The Democratic leader of the Senate, President Pro Tem Darrell Steinberg, called a news conference at his Capitol office Wednesday, where he was flanked by 14 other Democratic senators as he called on Yee to resign or face suspension by his colleagues, saying “he cannot come back.”
“I know what people are thinking. This is the third incident the Senate has had to deal with,” an emotional Steinberg said. “We are going to do everything in our power to uphold the integrity of the Senate and do the people's business and still have a great and productive year.”
Yee, who sometimes challenged Democratic leaders, had been best known publicly for his efforts to promote government transparency and public records, for which he was celebrated just last week by the Society of Professional Journalists. He also introduced several bills last year to restrict gun possession. The federal affidavit unsealed Wednesday accuses Yee of conspiracy to deal firearms without a license and to illegally import firearms, among other allegations.

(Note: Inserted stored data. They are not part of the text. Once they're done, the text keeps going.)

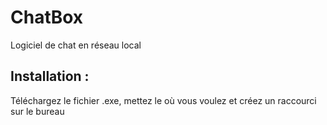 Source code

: # ChatBox

Logiciel de chat en réseau local

## Installation :

Téléchargez le fichier .exe, mettez le où vous voulez et créez un raccourci sur le bureau
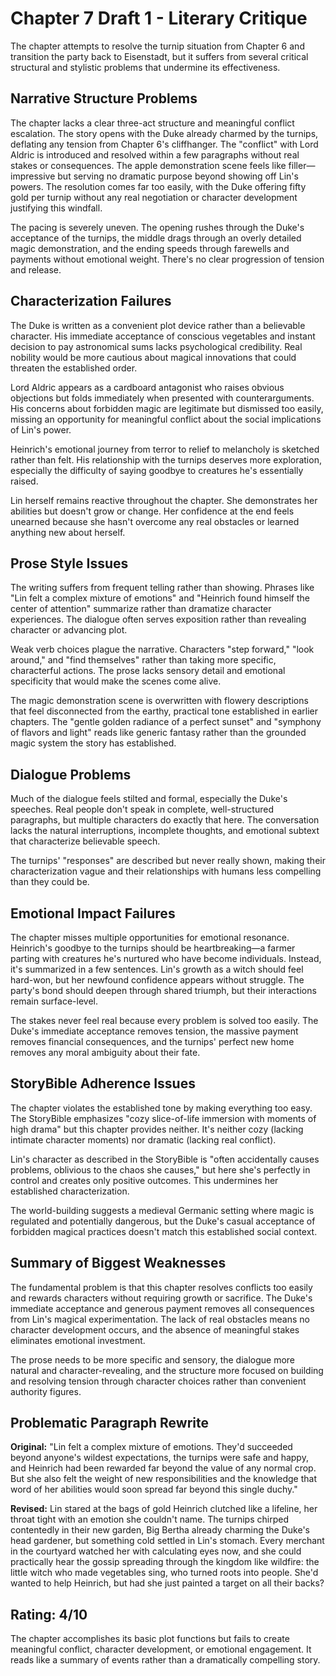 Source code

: # Chapter 7 Draft 1 - Literary Critique

The chapter attempts to resolve the turnip situation from Chapter 6 and transition the party back to Eisenstadt, but it suffers from several critical structural and stylistic problems that undermine its effectiveness.

## Narrative Structure Problems

The chapter lacks a clear three-act structure and meaningful conflict escalation. The story opens with the Duke already charmed by the turnips, deflating any tension from Chapter 6's cliffhanger. The "conflict" with Lord Aldric is introduced and resolved within a few paragraphs without real stakes or consequences. The apple demonstration scene feels like filler—impressive but serving no dramatic purpose beyond showing off Lin's powers. The resolution comes far too easily, with the Duke offering fifty gold per turnip without any real negotiation or character development justifying this windfall.

The pacing is severely uneven. The opening rushes through the Duke's acceptance of the turnips, the middle drags through an overly detailed magic demonstration, and the ending speeds through farewells and payments without emotional weight. There's no clear progression of tension and release.

## Characterization Failures

The Duke is written as a convenient plot device rather than a believable character. His immediate acceptance of conscious vegetables and instant decision to pay astronomical sums lacks psychological credibility. Real nobility would be more cautious about magical innovations that could threaten the established order.

Lord Aldric appears as a cardboard antagonist who raises obvious objections but folds immediately when presented with counterarguments. His concerns about forbidden magic are legitimate but dismissed too easily, missing an opportunity for meaningful conflict about the social implications of Lin's power.

Heinrich's emotional journey from terror to relief to melancholy is sketched rather than felt. His relationship with the turnips deserves more exploration, especially the difficulty of saying goodbye to creatures he's essentially raised.

Lin herself remains reactive throughout the chapter. She demonstrates her abilities but doesn't grow or change. Her confidence at the end feels unearned because she hasn't overcome any real obstacles or learned anything new about herself.

## Prose Style Issues

The writing suffers from frequent telling rather than showing. Phrases like "Lin felt a complex mixture of emotions" and "Heinrich found himself the center of attention" summarize rather than dramatize character experiences. The dialogue often serves exposition rather than revealing character or advancing plot.

Weak verb choices plague the narrative. Characters "step forward," "look around," and "find themselves" rather than taking more specific, characterful actions. The prose lacks sensory detail and emotional specificity that would make the scenes come alive.

The magic demonstration scene is overwritten with flowery descriptions that feel disconnected from the earthy, practical tone established in earlier chapters. The "gentle golden radiance of a perfect sunset" and "symphony of flavors and light" reads like generic fantasy rather than the grounded magic system the story has established.

## Dialogue Problems

Much of the dialogue feels stilted and formal, especially the Duke's speeches. Real people don't speak in complete, well-structured paragraphs, but multiple characters do exactly that here. The conversation lacks the natural interruptions, incomplete thoughts, and emotional subtext that characterize believable speech.

The turnips' "responses" are described but never really shown, making their characterization vague and their relationships with humans less compelling than they could be.

## Emotional Impact Failures

The chapter misses multiple opportunities for emotional resonance. Heinrich's goodbye to the turnips should be heartbreaking—a farmer parting with creatures he's nurtured who have become individuals. Instead, it's summarized in a few sentences. Lin's growth as a witch should feel hard-won, but her newfound confidence appears without struggle. The party's bond should deepen through shared triumph, but their interactions remain surface-level.

The stakes never feel real because every problem is solved too easily. The Duke's immediate acceptance removes tension, the massive payment removes financial consequences, and the turnips' perfect new home removes any moral ambiguity about their fate.

## StoryBible Adherence Issues

The chapter violates the established tone by making everything too easy. The StoryBible emphasizes "cozy slice-of-life immersion with moments of high drama" but this chapter provides neither. It's neither cozy (lacking intimate character moments) nor dramatic (lacking real conflict).

Lin's character as described in the StoryBible is "often accidentally causes problems, oblivious to the chaos she causes," but here she's perfectly in control and creates only positive outcomes. This undermines her established characterization.

The world-building suggests a medieval Germanic setting where magic is regulated and potentially dangerous, but the Duke's casual acceptance of forbidden magical practices doesn't match this established social context.

## Summary of Biggest Weaknesses

The fundamental problem is that this chapter resolves conflicts too easily and rewards characters without requiring growth or sacrifice. The Duke's immediate acceptance and generous payment removes all consequences from Lin's magical experimentation. The lack of real obstacles means no character development occurs, and the absence of meaningful stakes eliminates emotional investment.

The prose needs to be more specific and sensory, the dialogue more natural and character-revealing, and the structure more focused on building and resolving tension through character choices rather than convenient authority figures.

## Problematic Paragraph Rewrite

**Original:**
"Lin felt a complex mixture of emotions. They'd succeeded beyond anyone's wildest expectations, the turnips were safe and happy, and Heinrich had been rewarded far beyond the value of any normal crop. But she also felt the weight of new responsibilities and the knowledge that word of her abilities would soon spread far beyond this single duchy."

**Revised:**
Lin stared at the bags of gold Heinrich clutched like a lifeline, her throat tight with an emotion she couldn't name. The turnips chirped contentedly in their new garden, Big Bertha already charming the Duke's head gardener, but something cold settled in Lin's stomach. Every merchant in the courtyard watched her with calculating eyes now, and she could practically hear the gossip spreading through the kingdom like wildfire: the little witch who made vegetables sing, who turned roots into people. She'd wanted to help Heinrich, but had she just painted a target on all their backs?

## Rating: 4/10

The chapter accomplishes its basic plot functions but fails to create meaningful conflict, character development, or emotional engagement. It reads like a summary of events rather than a dramatically compelling story.

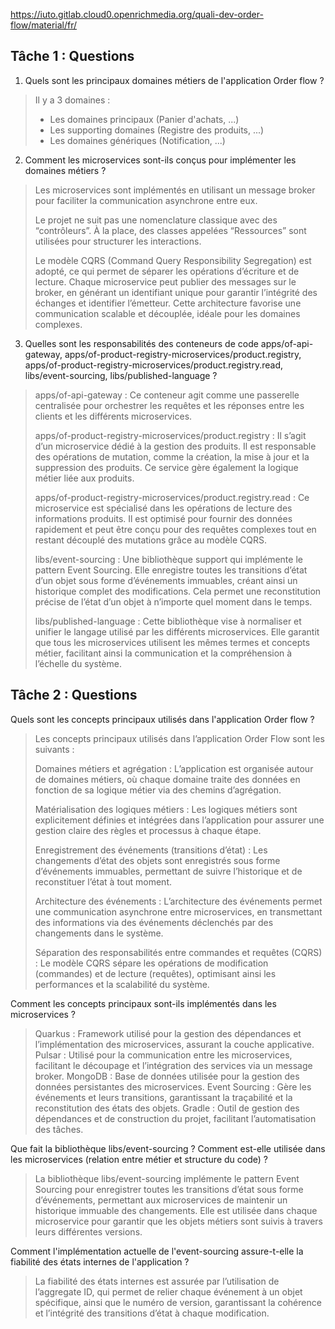 https://iuto.gitlab.cloud0.openrichmedia.org/quali-dev-order-flow/material/fr/

## Tâche 1 : Questions

1. Quels sont les principaux domaines métiers de l'application Order flow ?

> Il y a 3 domaines :
> * Les domaines principaux (Panier d'achats, ...)
> * Les supporting domaines (Registre des produits, ...)
> * Les domaines génériques (Notification, ...)

2. Comment les microservices sont-ils conçus pour implémenter les domaines métiers ?

> Les microservices sont implémentés en utilisant un message broker pour faciliter la communication asynchrone entre eux. 
>
> Le projet ne suit pas une nomenclature classique avec des “contrôleurs”. À la place, des classes appelées “Ressources” sont utilisées pour structurer les interactions.
>
> Le modèle CQRS (Command Query Responsibility Segregation) est adopté, ce qui permet de séparer les opérations d’écriture et de lecture. Chaque microservice peut publier des messages sur le broker, en générant un identifiant unique pour garantir l’intégrité des échanges et identifier l’émetteur. Cette architecture favorise une communication scalable et découplée, idéale pour les domaines complexes.


3. Quelles sont les responsabilités des conteneurs de code apps/of-api-gateway, apps/of-product-registry-microservices/product.registry, apps/of-product-registry-microservices/product.registry.read, libs/event-sourcing, libs/published-language ?

> apps/of-api-gateway : Ce conteneur agit comme une passerelle centralisée pour orchestrer les requêtes et les réponses entre les clients et les différents microservices.
>
> apps/of-product-registry-microservices/product.registry : Il s’agit d’un microservice dédié à la gestion des produits. Il est responsable des opérations de mutation, comme la création, la mise à jour et la suppression des produits. Ce service gère également la logique métier liée aux produits.
>
> apps/of-product-registry-microservices/product.registry.read : Ce microservice est spécialisé dans les opérations de lecture des informations produits. Il est optimisé pour fournir des données rapidement et peut être conçu pour des requêtes complexes tout en restant découplé des mutations grâce au modèle CQRS.
>
> libs/event-sourcing : Une bibliothèque support qui implémente le pattern Event Sourcing. Elle enregistre toutes les transitions d’état d’un objet sous forme d’événements immuables, créant ainsi un historique complet des modifications. Cela permet une reconstitution précise de l’état d’un objet à n’importe quel moment dans le temps.
>
> libs/published-language : Cette bibliothèque vise à normaliser et unifier le langage utilisé par les différents microservices. Elle garantit que tous les microservices utilisent les mêmes termes et concepts métier, facilitant ainsi la communication et la compréhension à l’échelle du système.


## Tâche 2 : Questions

Quels sont les concepts principaux utilisés dans l'application Order flow ?

> Les concepts principaux utilisés dans l’application Order Flow sont les suivants :
>
> Domaines métiers et agrégation :
> L’application est organisée autour de domaines métiers, où chaque domaine traite des données en fonction de sa logique métier via des chemins d’agrégation.
>
> Matérialisation des logiques métiers :
> Les logiques métiers sont explicitement définies et intégrées dans l’application pour assurer une gestion claire des règles et processus à chaque étape.
>
> Enregistrement des événements (transitions d’état) :
>Les changements d’état des objets sont enregistrés sous forme d’événements immuables, permettant de suivre l’historique et de reconstituer l’état à tout moment.
>
> Architecture des événements :
>L’architecture des événements permet une communication asynchrone entre microservices, en transmettant des informations via des événements déclenchés par des changements dans le système.
>
>Séparation des responsabilités entre commandes et requêtes (CQRS) :
>Le modèle CQRS sépare les opérations de modification (commandes) et de lecture (requêtes), optimisant ainsi les performances et la scalabilité du système.

Comment les concepts principaux sont-ils implémentés dans les microservices ?

> Quarkus : Framework utilisé pour la gestion des dépendances et l’implémentation des microservices, assurant la couche applicative.
> Pulsar : Utilisé pour la communication entre les microservices, facilitant le découpage et l’intégration des services via un message broker.
> MongoDB : Base de données utilisée pour la gestion des données persistantes des microservices.
> Event Sourcing : Gère les événements et leurs transitions, garantissant la traçabilité et la reconstitution des états des objets.
> Gradle : Outil de gestion des dépendances et de construction du projet, facilitant l’automatisation des tâches.


Que fait la bibliothèque libs/event-sourcing ? Comment est-elle utilisée dans les microservices (relation entre métier et structure du code) ?

> La bibliothèque libs/event-sourcing implémente le pattern Event Sourcing pour enregistrer toutes les transitions d’état sous forme d’événements, permettant aux microservices de maintenir un historique immuable des changements. Elle est utilisée dans chaque microservice pour garantir que les objets métiers sont suivis à travers leurs différentes versions.

Comment l'implémentation actuelle de l'event-sourcing assure-t-elle la fiabilité des états internes de l'application ?

> La fiabilité des états internes est assurée par l’utilisation de l’aggregate ID, qui permet de relier chaque événement à un objet spécifique, ainsi que le numéro de version, garantissant la cohérence et l’intégrité des transitions d’état à chaque modification. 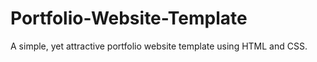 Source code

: # Portfolio-Website-Template
A simple, yet attractive portfolio website template using HTML and CSS.
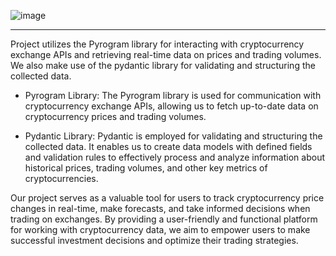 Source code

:![image](https://github.com/0xWEBMILK/Pyrogram-Price-Fetch/assets/116514936/ce64738a-350d-4ac3-a493-d5fd19aef7eb)

---

Project utilizes the Pyrogram library for interacting with cryptocurrency exchange APIs and retrieving real-time data on prices and trading volumes. We also make use of the pydantic library for validating and structuring the collected data.

- Pyrogram Library:
  The Pyrogram library is used for communication with cryptocurrency exchange APIs, allowing us to fetch up-to-date data on cryptocurrency prices and trading volumes.

- Pydantic Library:
  Pydantic is employed for validating and structuring the collected data. It enables us to create data models with defined fields and validation rules to effectively process and analyze information about historical prices, trading volumes, and other key metrics of cryptocurrencies.

Our project serves as a valuable tool for users to track cryptocurrency price changes in real-time, make forecasts, and take informed decisions when trading on exchanges. By providing a user-friendly and functional platform for working with cryptocurrency data, we aim to empower users to make successful investment decisions and optimize their trading strategies.
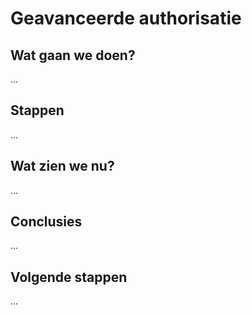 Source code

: # Geavanceerde authorisatie

## Wat gaan we doen?

...

## Stappen

...

## Wat zien we nu?

...

## Conclusies

...

## Volgende stappen

...
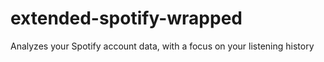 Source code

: # extended-spotify-wrapped
Analyzes your Spotify account data, with a focus on your listening history
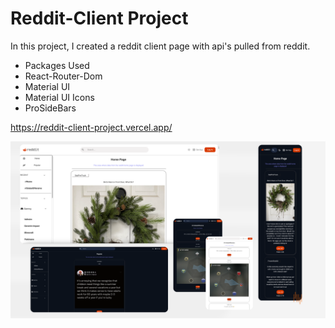 # Reddit-Client Project

In this project, I created a reddit client page with api's pulled from reddit. 

- Packages Used
 - React-Router-Dom
 - Material UI
 - Material UI Icons
 - ProSideBars

 https://reddit-client-project.vercel.app/

 <img src="./Reddit-Client.png" alt="project-img">


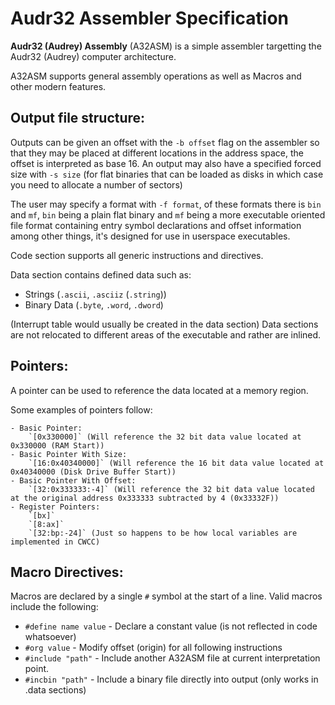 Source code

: # Audr32 Assembler Specification

**Audr32 (Audrey) Assembly** (A32ASM) is a simple assembler targetting the Audr32 (Audrey) computer architecture.

A32ASM supports general assembly operations as well as Macros and other modern features.

## Output file structure:

Outputs can be given an offset with the `-b offset` flag on the assembler so that they may be placed at different locations in the address space, the offset is interpreted as base 16.
An output may also have a specified forced size with `-s size` (for flat binaries that can be loaded as disks in which case you need to allocate a number of sectors)

The user may specify a format with `-f format`, of these formats there is `bin` and `mf`, `bin` being a plain flat binary and `mf` being a more executable oriented file format containing entry symbol declarations and offset information among other things, it's designed for use in userspace executables.


Code section supports all generic instructions and directives.

Data section contains defined data such as:
- Strings (`.ascii`, `.asciiz` (`.string`))
- Binary Data (`.byte`, `.word`, `.dword`)

(Interrupt table would usually be created in the data section)
Data sections are not relocated to different areas of the executable and rather are inlined.

## Pointers:

A pointer can be used to reference the data located at a memory region.

Some examples of pointers follow:

    - Basic Pointer:
        `[0x330000]` (Will reference the 32 bit data value located at 0x330000 (RAM Start))
    - Basic Pointer With Size:
        `[16:0x40340000]` (Will reference the 16 bit data value located at 0x40340000 (Disk Drive Buffer Start))
    - Basic Pointer With Offset:
        `[32:0x333333:-4]` (Will reference the 32 bit data value located at the original address 0x333333 subtracted by 4 (0x33332F))
    - Register Pointers:
        `[bx]`
        `[8:ax]`
        `[32:bp:-24]` (Just so happens to be how local variables are implemented in CWCC)

## Macro Directives:

Macros are declared by a single `#` symbol at the start of a line. Valid macros include the following:

- `#define name value`                            - Declare a constant value (is not reflected in code whatsoever)
- `#org value`                                    - Modify offset (origin) for all following instructions
- `#include "path"`                               - Include another A32ASM file at current interpretation point.
- `#incbin "path"`                                - Include a binary file directly into output (only works in .data sections)
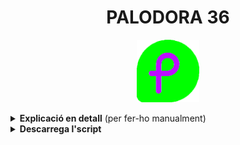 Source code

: <h1 align="center">PALODORA 36</h1>

<p align="center"><a href="https://github.com/mantekillah/palodora" target="_blank"><img src="./palodora-logo.png" width="100" /></a></p>

<details>
  <summary><b>Explicació en detall</b> (per fer-ho manualment)</summary>

### Taula de continguts
  
- [Optimitza les velocitats](#optimitzar-velocitats)
- [Actualitza el sistema](#actualitzar-el-sistema)
- [Defineix el nom de la màquina](#definir-el-nom-de-la-màquina)
- [Reinicia el sistema](#reiniciar-el-sistema)
- [Activa els repositoris d'RPM Fusion](#activar-rpm-fusion-free-i-nonfree)
- [Activa la paqueteria Flatpak](#activar-flatpak)
- [Instal·la el que vulguis](#installar-el-que-vulguis)
- [Elimina el que no vulguis](#eliminar-el-que-no-vulguis)
  
---
  
#### - Optimitzar velocitats:

Obrir la Terminal i posar la següent ordre per editar l'arixu **dnf.conf**:

`sudo nano /etc/dnf/dnf.conf`

Introdueixo les següents línies noves:

`fastestmirror=True`

`max_parallel_downloads=10`

`defaultyes=True`

`keepcache=True`

### Actualitzar el sistema

`sudo dnf update -y --refresh`

`sudo dnf upgrade -y`

### Definir el nom de la màquina

`sudo hostnamectl set-hostname linux`

### Reiniciar el sistema

`sudo reboot now`

### Activar RPM Fusion (*free* i *nonfree*)

`sudo dnf install -y https://mirrors.rpmfusion.org/free/fedora/rpmfusion-free-release-$(rpm -E %fedora).noarch.rpm https://mirrors.rpmfusion.org/nonfree/fedora/rpmfusion-nonfree-release-$(rpm -E %fedora).noarch.rpm`

`sudo dnf -y groupupdate core`

`sudo dnf -y groupupdate multimedia --setop="install_weak_deps=False" --exclude=PackageKit-gstreamer-plugin`

`sudo dnf -y groupupdate sound-and-video`

`sudo dnf install -y rpmfusion-free-release-tainted`

`sudo dnf install -y libdvdcss`

`sudo dnf install -y rpmfusion-nonfree-release-tainted`

`sudo dnf install -y \*-firmware`

### Activar Flatpak

`flatpak remote-add --if-not-exists flathub https://flathub.org/repo/flathub.flatpakrepo`

### Instal·lar el que vulguis

`sudo dnf install -y neofetch screenfetch gimp`

### Eliminar el que no vulguis

`sudo dnf remove -y [Per desinstal·lar folder]`

`sudo dnf autoremove`

`sudo dnf clean all`

</details>

<details>
  <summary><b>Descarrega l'script</b></summary>

<h3 align="center">L'script encara no està disponible.</h3>

</details>
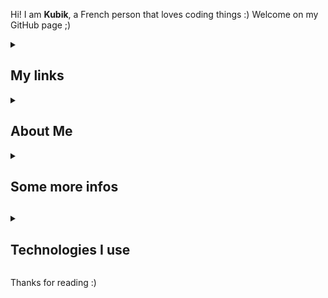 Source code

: Hi! I am <strong>Kubik</strong>, a French person that loves coding things :)
Welcome on my GitHub page ;)

<details>
  <summary><h2>My links</h2></summary>
  <h3><a href="https://www.youtube.com/channel/UCXPhNEO16dRmWsiDNG5k-mw" target="_blank">My YouTube channel</a></h3>
  <ul>
    <li>French and English</li>
    <li>Minecraft videos</li>
    <li>Coding tutorials</li>
  </ul>
  <br>
  <h3><a href="https://discord.gg/4erCn7v" target="_blank">My Discord server</a></h3>
  <ul>
    <li>French</li>
    <li>Small community</li>
    <li>Inactive...</li>
  </ul>
  <br>
</details>

<details>
  <summary><h2>About Me</h2></summary>
  <h3>What I like</h3>
  <ul>
    <li>Programmation</li>
    <li>Artificial Intelligence</li>
    <li>Play Minecraft</li>
  </ul>
  <br>
  <h3>What I am doing now</h3>
  <ul>
    <li>Probably coding Discord bots</li>
    <li>Probably learning more about AI</li>
    <li>Probably listening some electronic music</li>
  </ul>
</details>

<details>
  <summary><h2>Some more infos<h2></summary>
  <h3>Stats</h3>
  <img src="https://github-readme-stats.vercel.app/api?username=kodeurkubik&show_icons=true&theme=midnight-purple">
  <h3>Languages I use the most</h3>
  <img src="https://github-readme-stats.vercel.app/api/top-langs/?username=kodeurkubik&theme=midnight-purple">
</details>

<details>
  <summary><h2>Technologies I use</h2></summary>
  <h3>Software and technologies</h3>
  <img src="https://img.shields.io/badge/Visual%20Studio%20Code-0078d7.svg?style=for-the-badge&logo=visual-studio-code&logoColor=white">
  <img src="https://img.shields.io/badge/-Stackoverflow-FE7A16?style=for-the-badge&logo=stack-overflow&logoColor=white">
  <img src="https://img.shields.io/badge/github-%23121011.svg?style=for-the-badge&logo=github&logoColor=white">
  <img src="https://img.shields.io/badge/adobe-%23FF0000.svg?style=for-the-badge&logo=adobe&logoColor=white">
  
  <h3>Languages</h3>

  <img src="https://img.shields.io/badge/javascript-%23323330.svg?style=for-the-badge&logo=javascript&logoColor=%23F7DF1E">
  <img src="https://img.shields.io/badge/python-3670A0?style=for-the-badge&logo=python&logoColor=ffdd54">
</details>

Thanks for reading :)
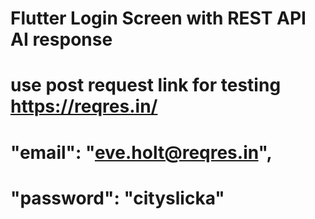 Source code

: # Flutter Login Screen with REST API AI response

# use post request link for testing  https://reqres.in/
#   "email": "eve.holt@reqres.in",
#    "password": "cityslicka"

Republicans, who have been struggling to regain their political footing, have sought to capitalize on the wave of criminal charges as a way to undo Democrats' dominance in the Legislature. Republicans have repeatedly tried to expel Sen. Rod Wright of Inglewood after he was convicted of perjury and voter fraud in January for lying about his legal residence in Los Angeles County. Democratic leaders have blocked those efforts, though.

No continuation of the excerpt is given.